Nous avons ici le gouvernement et Jean Ping qui ont porté plainte… Dans l’histoire des procès de la CPI, un plaignant s’est-il déjà retrouvé poursuivi par la suite ?

Ce qu’il faut bien comprendre c’est que le bureau du procureur, lui-même, est totalement indépendant. Le fait d’avoir reçu une plainte du gouvernement ou de l’opposition ne nous oblige en aucune façon. Ces deux plaintes sont évaluées dans le cadre de la même situation. Et elles le seront encore plus en toute indépendance et en toute impartialité. A partir de là, quelques personnes qui se seraient rendues coupables de crimes relevant de la compétence de la Cour feront l’objet de plaintes ou de poursuites. Mais encore une fois, nous ne sommes pas à ce stade. Nous n’avons pas encore établi que des crimes relevant de la compétence de la Cour ont été commis au Gabon. La question est donc un peu prématurée.

Vous êtes arrivés un peu comme des enquêteurs mais vous avez été accueillis par le ministre de la Justice, vous êtes montés dans des véhicules du gouvernement… Cela entame-t-il votre partialité ?

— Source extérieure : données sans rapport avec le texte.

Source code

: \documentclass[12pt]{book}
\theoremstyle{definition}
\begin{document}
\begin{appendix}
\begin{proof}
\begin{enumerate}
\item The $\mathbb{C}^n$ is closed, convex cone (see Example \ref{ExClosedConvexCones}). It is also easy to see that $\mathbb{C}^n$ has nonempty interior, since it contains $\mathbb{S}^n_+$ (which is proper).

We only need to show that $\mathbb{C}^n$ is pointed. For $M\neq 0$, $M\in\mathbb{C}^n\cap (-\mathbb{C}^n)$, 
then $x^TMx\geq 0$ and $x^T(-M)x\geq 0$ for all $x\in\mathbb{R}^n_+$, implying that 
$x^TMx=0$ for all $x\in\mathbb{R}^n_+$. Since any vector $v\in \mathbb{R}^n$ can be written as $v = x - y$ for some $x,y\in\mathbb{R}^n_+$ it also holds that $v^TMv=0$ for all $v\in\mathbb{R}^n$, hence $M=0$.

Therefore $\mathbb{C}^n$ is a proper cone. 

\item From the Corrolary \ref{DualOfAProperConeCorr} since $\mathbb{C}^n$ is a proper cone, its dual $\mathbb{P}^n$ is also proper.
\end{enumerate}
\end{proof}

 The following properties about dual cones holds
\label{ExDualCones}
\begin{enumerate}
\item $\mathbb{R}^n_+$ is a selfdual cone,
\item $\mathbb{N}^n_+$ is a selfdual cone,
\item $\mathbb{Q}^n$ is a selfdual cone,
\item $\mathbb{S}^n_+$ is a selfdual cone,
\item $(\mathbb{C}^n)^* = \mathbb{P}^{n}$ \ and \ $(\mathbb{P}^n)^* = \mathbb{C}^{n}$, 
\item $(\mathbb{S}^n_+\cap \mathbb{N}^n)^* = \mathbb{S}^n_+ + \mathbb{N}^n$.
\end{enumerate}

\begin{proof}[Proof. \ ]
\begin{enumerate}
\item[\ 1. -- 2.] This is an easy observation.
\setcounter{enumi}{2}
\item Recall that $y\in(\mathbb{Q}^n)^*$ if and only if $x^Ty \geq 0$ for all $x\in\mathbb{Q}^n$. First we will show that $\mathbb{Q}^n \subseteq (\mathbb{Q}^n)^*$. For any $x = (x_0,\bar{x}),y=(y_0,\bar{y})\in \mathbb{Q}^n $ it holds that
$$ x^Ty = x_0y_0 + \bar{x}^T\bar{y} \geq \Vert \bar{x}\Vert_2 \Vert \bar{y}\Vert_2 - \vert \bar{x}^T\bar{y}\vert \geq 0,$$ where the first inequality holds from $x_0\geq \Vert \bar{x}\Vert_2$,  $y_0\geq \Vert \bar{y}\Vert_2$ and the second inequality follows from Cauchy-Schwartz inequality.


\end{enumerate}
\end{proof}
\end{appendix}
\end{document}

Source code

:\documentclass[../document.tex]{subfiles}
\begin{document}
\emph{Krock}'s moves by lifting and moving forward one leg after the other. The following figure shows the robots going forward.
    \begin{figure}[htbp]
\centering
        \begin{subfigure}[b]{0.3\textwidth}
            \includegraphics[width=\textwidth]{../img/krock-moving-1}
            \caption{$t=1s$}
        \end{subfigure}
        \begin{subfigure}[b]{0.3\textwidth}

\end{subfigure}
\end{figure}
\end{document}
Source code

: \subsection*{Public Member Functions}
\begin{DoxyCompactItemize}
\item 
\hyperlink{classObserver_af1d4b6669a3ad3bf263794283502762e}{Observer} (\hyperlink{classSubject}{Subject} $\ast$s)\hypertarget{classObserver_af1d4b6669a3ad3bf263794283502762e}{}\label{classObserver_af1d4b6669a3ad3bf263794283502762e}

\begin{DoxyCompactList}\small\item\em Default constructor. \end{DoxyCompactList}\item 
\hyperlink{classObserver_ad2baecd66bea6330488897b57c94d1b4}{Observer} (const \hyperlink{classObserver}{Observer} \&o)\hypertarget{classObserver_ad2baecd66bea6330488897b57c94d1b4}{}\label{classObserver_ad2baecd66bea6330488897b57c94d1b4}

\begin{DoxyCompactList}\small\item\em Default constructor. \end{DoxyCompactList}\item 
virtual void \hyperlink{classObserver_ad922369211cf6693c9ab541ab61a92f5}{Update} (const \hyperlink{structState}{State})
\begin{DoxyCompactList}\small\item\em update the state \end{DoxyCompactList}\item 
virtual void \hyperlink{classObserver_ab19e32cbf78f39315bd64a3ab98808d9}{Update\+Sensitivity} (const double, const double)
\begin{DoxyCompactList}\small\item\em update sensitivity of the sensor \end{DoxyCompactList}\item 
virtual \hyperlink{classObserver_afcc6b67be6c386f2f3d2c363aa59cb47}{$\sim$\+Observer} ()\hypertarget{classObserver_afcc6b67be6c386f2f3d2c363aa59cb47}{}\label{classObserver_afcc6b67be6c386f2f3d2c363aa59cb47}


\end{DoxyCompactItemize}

Cela n’entame ni notre indépendance, ni notre impartialité. Parce que le Gabon est Partie au statut de Rome. Quand on se rend dans un Etat, au Gabon ou ailleurs, on ne le fait pas de façon secrète ou à l’insu de la population. Lorsqu’on va dans un Etat on s’y rend avec le consentement de celui-ci. Et nous demandons aux autorités locales de nous fournir un soutien logistique pour qu’on puisse se déplacer à notre guise. Le cas échéant, si la situation est tendue, nous pouvons demander que des mesures de sécurité soient prises. Mais cela fait partie des services qu’un Etat membre de la CPI s’est engagé à rendre aux représentants de la CPI, lorsque ces derniers se rendent sur son territoire. Et comme je l’ai signifié, notre mission s’est déroulée sans entrave et les représentants du gouvernement n’ont jamais assisté aux réunions que nous tenions avec l’opposition, ou encore avec la société civile. Donc, nous restons totalement indépendants.